▶ Task details: Every record is to be printed exactly as written, and any picture in it is skipped.

= = =

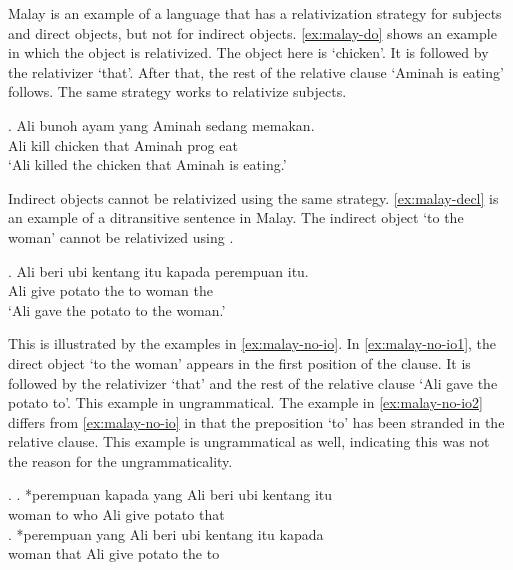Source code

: Malay is an example of a language that has a relativization strategy for subjects and direct objects, but not for indirect objects. \ref{ex:malay-do} shows an example in which the object is relativized. The object here is  `chicken'. It is followed by the relativizer  `that'. After that, the rest of the relative clause  `Aminah is eating' follows. The same strategy works to relativize subjects.

\exg. Ali bunoh ayam yang Aminah sedang memakan.\\
 Ali kill chicken that Aminah \ac{prog} eat\\
 `Ali killed the chicken that Aminah is eating.' \label{ex:malay-do}

Indirect objects cannot be relativized using the same strategy. \ref{ex:malay-decl} is an example of a ditransitive sentence in Malay. The indirect object  `to the woman' cannot be relativized using .

\exg. Ali beri {ubi kentang} itu kapada perempuan itu.\\
 Ali give potato the to woman the\\
 `Ali gave the potato to the woman.'\label{ex:malay-decl} \label{ex:malay-no-io2}

This is illustrated by the examples in \ref{ex:malay-no-io}. In \ref{ex:malay-no-io1}, the direct object  `to the woman' appears in the first position of the clause. It is followed by the relativizer  `that' and the rest of the relative clause  `Ali gave the potato to'. This example in ungrammatical. The example in \ref{ex:malay-no-io2} differs from \ref{ex:malay-no-io} in that the preposition  `to' has been stranded in the relative clause. This example is ungrammatical as well, indicating this was not the reason for the ungrammaticality.

\ex.\label{ex:malay-no-io}
\ag. *perempuan kapada yang Ali beri {ubi kentang} itu\\
 woman to who Ali give potato that\\ \label{ex:malay-no-io1}
\bg. *perempuan yang Ali beri {ubi kentang} itu kapada\\
 woman that Ali give potato the to\\ \label{ex:malay-no-io2}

= = =

▶ The completed task:
Source code

: Malay is an example of a language that has a relativization strategy for subjects and direct objects, but not for indirect objects. \ref{ex:malay-do} shows an example in which the object is relativized. The object here is  `chicken'. It is followed by the relativizer  `that'. After that, the rest of the relative clause  `Aminah is eating' follows. The same strategy works to relativize subjects.

\exg. Ali bunoh ayam yang Aminah sedang memakan.\\
 Ali kill chicken that Aminah \ac{prog} eat\\
 `Ali killed the chicken that Aminah is eating.' \label{ex:malay-do}

Indirect objects cannot be relativized using the same strategy. \ref{ex:malay-decl} is an example of a ditransitive sentence in Malay. The indirect object  `to the woman' cannot be relativized using .

\exg. Ali beri {ubi kentang} itu kapada perempuan itu.\\
 Ali give potato the to woman the\\
 `Ali gave the potato to the woman.'\label{ex:malay-decl} \label{ex:malay-no-io2}

This is illustrated by the examples in \ref{ex:malay-no-io}. In \ref{ex:malay-no-io1}, the direct object  `to the woman' appears in the first position of the clause. It is followed by the relativizer  `that' and the rest of the relative clause  `Ali gave the potato to'. This example in ungrammatical. The example in \ref{ex:malay-no-io2} differs from \ref{ex:malay-no-io} in that the preposition  `to' has been stranded in the relative clause. This example is ungrammatical as well, indicating this was not the reason for the ungrammaticality.

\ex.\label{ex:malay-no-io}
\ag. *perempuan kapada yang Ali beri {ubi kentang} itu\\
 woman to who Ali give potato that\\ \label{ex:malay-no-io1}
\bg. *perempuan yang Ali beri {ubi kentang} itu kapada\\
 woman that Ali give potato the to\\ \label{ex:malay-no-io2}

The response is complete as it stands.